*TASK ITEM*. Could you give the listing again exactly, without its pictures?

[DATA PROVIDED]

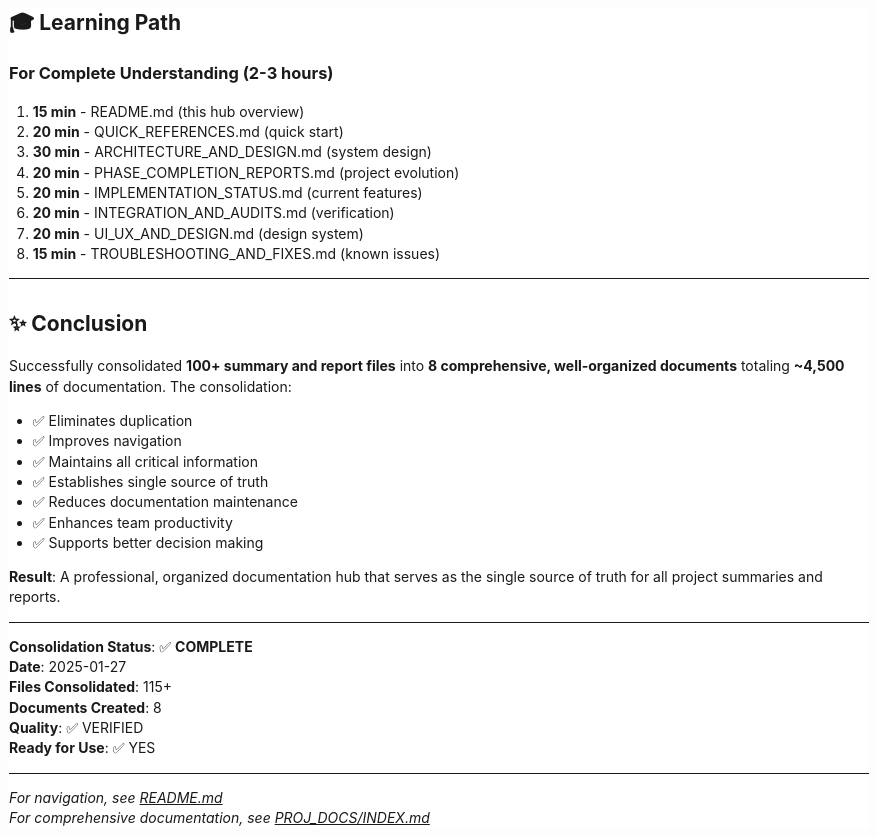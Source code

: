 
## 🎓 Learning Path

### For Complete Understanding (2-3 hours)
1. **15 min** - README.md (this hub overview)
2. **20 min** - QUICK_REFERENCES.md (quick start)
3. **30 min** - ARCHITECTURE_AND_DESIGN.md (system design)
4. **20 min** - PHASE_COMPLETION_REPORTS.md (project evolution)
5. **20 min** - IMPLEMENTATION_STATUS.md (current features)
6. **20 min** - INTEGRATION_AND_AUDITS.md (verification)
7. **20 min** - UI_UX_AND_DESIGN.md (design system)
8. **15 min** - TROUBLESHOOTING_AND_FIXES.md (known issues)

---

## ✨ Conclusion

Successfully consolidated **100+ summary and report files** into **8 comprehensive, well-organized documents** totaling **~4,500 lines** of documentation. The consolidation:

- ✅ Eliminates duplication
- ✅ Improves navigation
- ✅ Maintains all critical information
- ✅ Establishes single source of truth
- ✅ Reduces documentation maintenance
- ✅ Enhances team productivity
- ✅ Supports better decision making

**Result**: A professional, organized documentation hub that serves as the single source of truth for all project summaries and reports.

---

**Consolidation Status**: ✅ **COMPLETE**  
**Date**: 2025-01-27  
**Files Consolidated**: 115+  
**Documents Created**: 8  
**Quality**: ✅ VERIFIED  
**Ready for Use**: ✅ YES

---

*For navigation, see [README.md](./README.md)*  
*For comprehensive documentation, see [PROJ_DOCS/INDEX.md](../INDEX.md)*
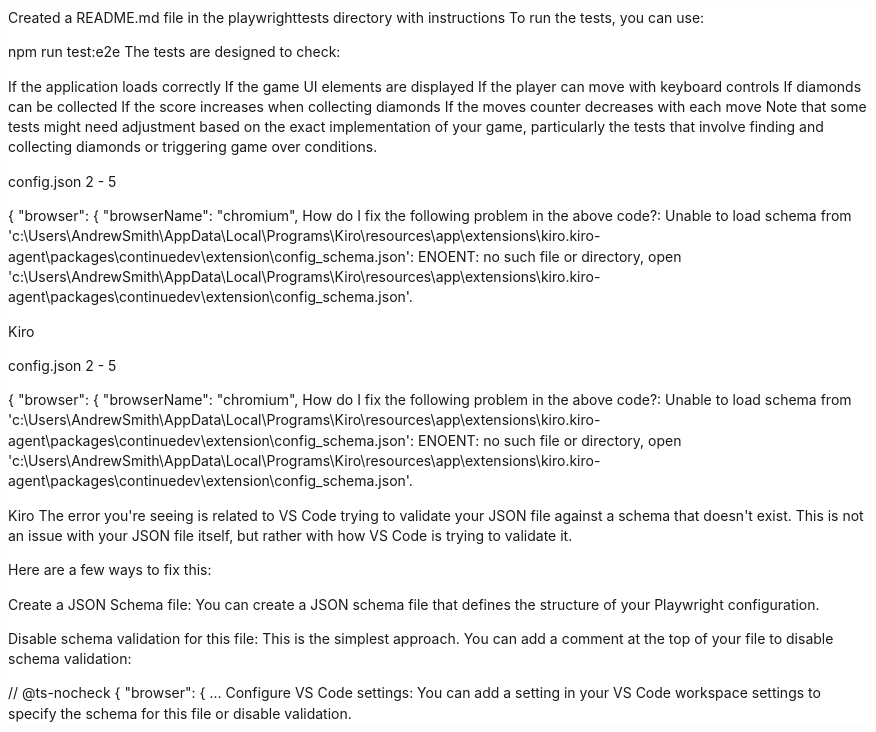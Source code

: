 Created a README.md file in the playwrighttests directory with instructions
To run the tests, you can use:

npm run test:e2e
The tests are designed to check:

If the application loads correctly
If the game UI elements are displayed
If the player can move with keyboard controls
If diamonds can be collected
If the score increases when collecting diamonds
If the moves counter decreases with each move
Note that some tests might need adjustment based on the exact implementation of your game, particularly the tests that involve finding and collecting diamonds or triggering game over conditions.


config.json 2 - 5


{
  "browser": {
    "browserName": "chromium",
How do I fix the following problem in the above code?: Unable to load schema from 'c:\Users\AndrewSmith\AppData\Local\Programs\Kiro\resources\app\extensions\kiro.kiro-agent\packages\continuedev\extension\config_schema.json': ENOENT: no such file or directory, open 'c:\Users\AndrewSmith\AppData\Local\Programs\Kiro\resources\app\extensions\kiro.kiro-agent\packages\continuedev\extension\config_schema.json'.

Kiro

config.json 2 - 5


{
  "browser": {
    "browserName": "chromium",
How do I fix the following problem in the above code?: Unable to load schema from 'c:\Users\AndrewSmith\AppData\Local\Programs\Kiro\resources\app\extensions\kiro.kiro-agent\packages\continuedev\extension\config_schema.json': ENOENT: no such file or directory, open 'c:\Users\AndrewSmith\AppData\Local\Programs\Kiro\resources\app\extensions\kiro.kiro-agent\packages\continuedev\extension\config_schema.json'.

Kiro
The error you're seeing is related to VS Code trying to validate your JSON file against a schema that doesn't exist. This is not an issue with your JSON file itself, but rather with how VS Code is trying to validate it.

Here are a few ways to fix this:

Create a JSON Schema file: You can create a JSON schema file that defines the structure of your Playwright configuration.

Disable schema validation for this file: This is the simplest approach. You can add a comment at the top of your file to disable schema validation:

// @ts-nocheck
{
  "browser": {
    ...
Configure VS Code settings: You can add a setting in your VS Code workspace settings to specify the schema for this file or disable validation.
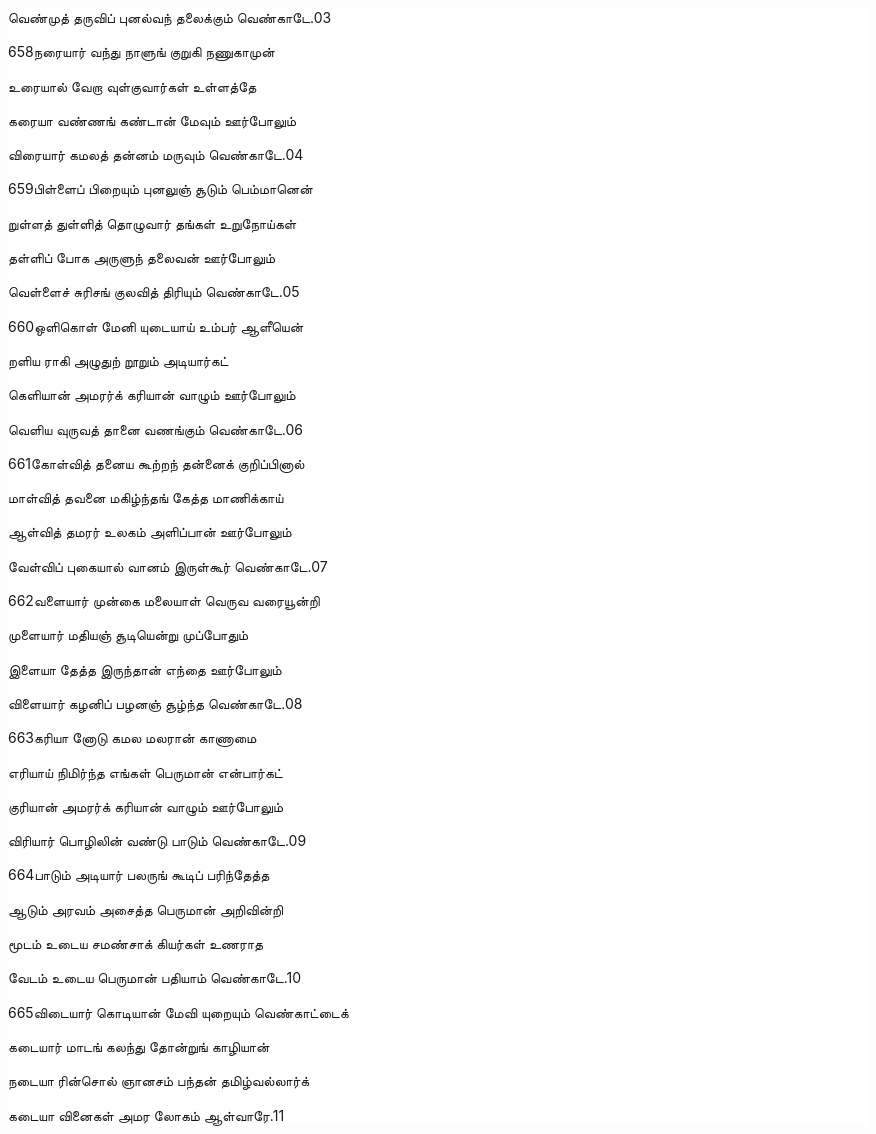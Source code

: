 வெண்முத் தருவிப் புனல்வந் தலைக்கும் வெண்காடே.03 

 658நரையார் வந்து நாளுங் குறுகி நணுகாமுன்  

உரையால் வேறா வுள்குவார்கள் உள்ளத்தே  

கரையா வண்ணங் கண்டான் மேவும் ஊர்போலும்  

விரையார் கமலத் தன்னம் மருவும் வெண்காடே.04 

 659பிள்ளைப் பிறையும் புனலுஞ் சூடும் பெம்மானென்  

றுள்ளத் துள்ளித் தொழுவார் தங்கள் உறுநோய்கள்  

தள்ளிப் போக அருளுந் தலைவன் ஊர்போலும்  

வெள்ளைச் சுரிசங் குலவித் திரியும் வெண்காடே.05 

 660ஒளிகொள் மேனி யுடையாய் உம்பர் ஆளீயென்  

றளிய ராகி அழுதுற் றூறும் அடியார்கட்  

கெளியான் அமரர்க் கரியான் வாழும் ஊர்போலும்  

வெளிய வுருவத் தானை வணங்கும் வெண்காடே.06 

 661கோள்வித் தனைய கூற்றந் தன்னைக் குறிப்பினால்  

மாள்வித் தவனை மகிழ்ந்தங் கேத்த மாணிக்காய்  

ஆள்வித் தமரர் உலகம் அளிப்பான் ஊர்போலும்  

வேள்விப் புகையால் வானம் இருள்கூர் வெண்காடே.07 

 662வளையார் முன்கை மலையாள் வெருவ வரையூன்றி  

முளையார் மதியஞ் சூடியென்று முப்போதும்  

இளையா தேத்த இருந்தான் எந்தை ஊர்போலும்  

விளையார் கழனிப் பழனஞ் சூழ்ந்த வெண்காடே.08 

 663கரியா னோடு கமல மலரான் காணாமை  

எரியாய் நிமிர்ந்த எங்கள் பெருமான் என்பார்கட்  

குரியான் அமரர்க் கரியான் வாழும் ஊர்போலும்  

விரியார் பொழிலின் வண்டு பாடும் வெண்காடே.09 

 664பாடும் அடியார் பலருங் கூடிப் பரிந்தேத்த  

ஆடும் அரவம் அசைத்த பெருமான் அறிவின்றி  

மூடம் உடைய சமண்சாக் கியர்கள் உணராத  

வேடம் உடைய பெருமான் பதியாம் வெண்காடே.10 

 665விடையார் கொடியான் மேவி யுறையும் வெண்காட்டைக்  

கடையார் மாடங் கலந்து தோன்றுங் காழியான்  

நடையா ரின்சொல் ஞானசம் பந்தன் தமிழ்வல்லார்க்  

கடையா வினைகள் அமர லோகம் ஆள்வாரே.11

[/DATA PROVIDED]

*REPLY TO THE EXERCISE*.
Source code

: 
## 🎓 Learning Path

### For Complete Understanding (2-3 hours)
1. **15 min** - README.md (this hub overview)
2. **20 min** - QUICK_REFERENCES.md (quick start)
3. **30 min** - ARCHITECTURE_AND_DESIGN.md (system design)
4. **20 min** - PHASE_COMPLETION_REPORTS.md (project evolution)
5. **20 min** - IMPLEMENTATION_STATUS.md (current features)
6. **20 min** - INTEGRATION_AND_AUDITS.md (verification)
7. **20 min** - UI_UX_AND_DESIGN.md (design system)
8. **15 min** - TROUBLESHOOTING_AND_FIXES.md (known issues)

---

## ✨ Conclusion

Successfully consolidated **100+ summary and report files** into **8 comprehensive, well-organized documents** totaling **~4,500 lines** of documentation. The consolidation:

- ✅ Eliminates duplication
- ✅ Improves navigation
- ✅ Maintains all critical information
- ✅ Establishes single source of truth
- ✅ Reduces documentation maintenance
- ✅ Enhances team productivity
- ✅ Supports better decision making

**Result**: A professional, organized documentation hub that serves as the single source of truth for all project summaries and reports.

---

**Consolidation Status**: ✅ **COMPLETE**  
**Date**: 2025-01-27  
**Files Consolidated**: 115+  
**Documents Created**: 8  
**Quality**: ✅ VERIFIED  
**Ready for Use**: ✅ YES

---

*For navigation, see [README.md](./README.md)*  
*For comprehensive documentation, see [PROJ_DOCS/INDEX.md](../INDEX.md)*
Source code

: Created a README.md file in the playwrighttests directory with instructions
To run the tests, you can use:

npm run test:e2e
The tests are designed to check:

If the application loads correctly
If the game UI elements are displayed
If the player can move with keyboard controls
If diamonds can be collected
If the score increases when collecting diamonds
If the moves counter decreases with each move
Note that some tests might need adjustment based on the exact implementation of your game, particularly the tests that involve finding and collecting diamonds or triggering game over conditions.


config.json 2 - 5


{
  "browser": {
    "browserName": "chromium",
How do I fix the following problem in the above code?: Unable to load schema from 'c:\Users\AndrewSmith\AppData\Local\Programs\Kiro\resources\app\extensions\kiro.kiro-agent\packages\continuedev\extension\config_schema.json': ENOENT: no such file or directory, open 'c:\Users\AndrewSmith\AppData\Local\Programs\Kiro\resources\app\extensions\kiro.kiro-agent\packages\continuedev\extension\config_schema.json'.

Kiro

config.json 2 - 5


{
  "browser": {
    "browserName": "chromium",
How do I fix the following problem in the above code?: Unable to load schema from 'c:\Users\AndrewSmith\AppData\Local\Programs\Kiro\resources\app\extensions\kiro.kiro-agent\packages\continuedev\extension\config_schema.json': ENOENT: no such file or directory, open 'c:\Users\AndrewSmith\AppData\Local\Programs\Kiro\resources\app\extensions\kiro.kiro-agent\packages\continuedev\extension\config_schema.json'.

Kiro
The error you're seeing is related to VS Code trying to validate your JSON file against a schema that doesn't exist. This is not an issue with your JSON file itself, but rather with how VS Code is trying to validate it.

Here are a few ways to fix this:

Create a JSON Schema file: You can create a JSON schema file that defines the structure of your Playwright configuration.

Disable schema validation for this file: This is the simplest approach. You can add a comment at the top of your file to disable schema validation:

// @ts-nocheck
{
  "browser": {
    ...
Configure VS Code settings: You can add a setting in your VS Code workspace settings to specify the schema for this file or disable validation.
Source code

: வெண்முத் தருவிப் புனல்வந் தலைக்கும் வெண்காடே.03 

 658நரையார் வந்து நாளுங் குறுகி நணுகாமுன்  

உரையால் வேறா வுள்குவார்கள் உள்ளத்தே  

கரையா வண்ணங் கண்டான் மேவும் ஊர்போலும்  

விரையார் கமலத் தன்னம் மருவும் வெண்காடே.04 

 659பிள்ளைப் பிறையும் புனலுஞ் சூடும் பெம்மானென்  

றுள்ளத் துள்ளித் தொழுவார் தங்கள் உறுநோய்கள்  

தள்ளிப் போக அருளுந் தலைவன் ஊர்போலும்  

வெள்ளைச் சுரிசங் குலவித் திரியும் வெண்காடே.05 

 660ஒளிகொள் மேனி யுடையாய் உம்பர் ஆளீயென்  

றளிய ராகி அழுதுற் றூறும் அடியார்கட்  

கெளியான் அமரர்க் கரியான் வாழும் ஊர்போலும்  

வெளிய வுருவத் தானை வணங்கும் வெண்காடே.06 

 661கோள்வித் தனைய கூற்றந் தன்னைக் குறிப்பினால்  

மாள்வித் தவனை மகிழ்ந்தங் கேத்த மாணிக்காய்  

ஆள்வித் தமரர் உலகம் அளிப்பான் ஊர்போலும்  

வேள்விப் புகையால் வானம் இருள்கூர் வெண்காடே.07 

 662வளையார் முன்கை மலையாள் வெருவ வரையூன்றி  

முளையார் மதியஞ் சூடியென்று முப்போதும்  

இளையா தேத்த இருந்தான் எந்தை ஊர்போலும்  

விளையார் கழனிப் பழனஞ் சூழ்ந்த வெண்காடே.08 

 663கரியா னோடு கமல மலரான் காணாமை  

எரியாய் நிமிர்ந்த எங்கள் பெருமான் என்பார்கட்  

குரியான் அமரர்க் கரியான் வாழும் ஊர்போலும்  

விரியார் பொழிலின் வண்டு பாடும் வெண்காடே.09 

 664பாடும் அடியார் பலருங் கூடிப் பரிந்தேத்த  

ஆடும் அரவம் அசைத்த பெருமான் அறிவின்றி  

மூடம் உடைய சமண்சாக் கியர்கள் உணராத  

வேடம் உடைய பெருமான் பதியாம் வெண்காடே.10 

 665விடையார் கொடியான் மேவி யுறையும் வெண்காட்டைக்  

கடையார் மாடங் கலந்து தோன்றுங் காழியான்  

நடையா ரின்சொல் ஞானசம் பந்தன் தமிழ்வல்லார்க்  

கடையா வினைகள் அமர லோகம் ஆள்வாரே.11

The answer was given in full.